What you are asked to do -> Across the entries below, how many lines include the word "sottoposti"? Reply with only the number.

Extracted information ->
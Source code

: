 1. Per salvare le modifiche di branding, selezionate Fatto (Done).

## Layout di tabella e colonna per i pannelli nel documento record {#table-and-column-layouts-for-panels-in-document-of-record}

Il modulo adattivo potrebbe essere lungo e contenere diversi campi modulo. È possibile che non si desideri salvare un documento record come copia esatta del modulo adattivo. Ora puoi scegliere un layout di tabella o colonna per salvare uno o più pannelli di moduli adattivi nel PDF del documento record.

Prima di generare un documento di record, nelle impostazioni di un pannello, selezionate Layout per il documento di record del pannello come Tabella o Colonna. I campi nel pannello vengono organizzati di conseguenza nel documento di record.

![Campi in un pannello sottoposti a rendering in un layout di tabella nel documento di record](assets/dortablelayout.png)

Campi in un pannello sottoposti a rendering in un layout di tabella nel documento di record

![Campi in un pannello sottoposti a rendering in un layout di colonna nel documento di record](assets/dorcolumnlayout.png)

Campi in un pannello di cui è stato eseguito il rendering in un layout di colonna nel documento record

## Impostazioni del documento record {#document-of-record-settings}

Response to the exercise -> 3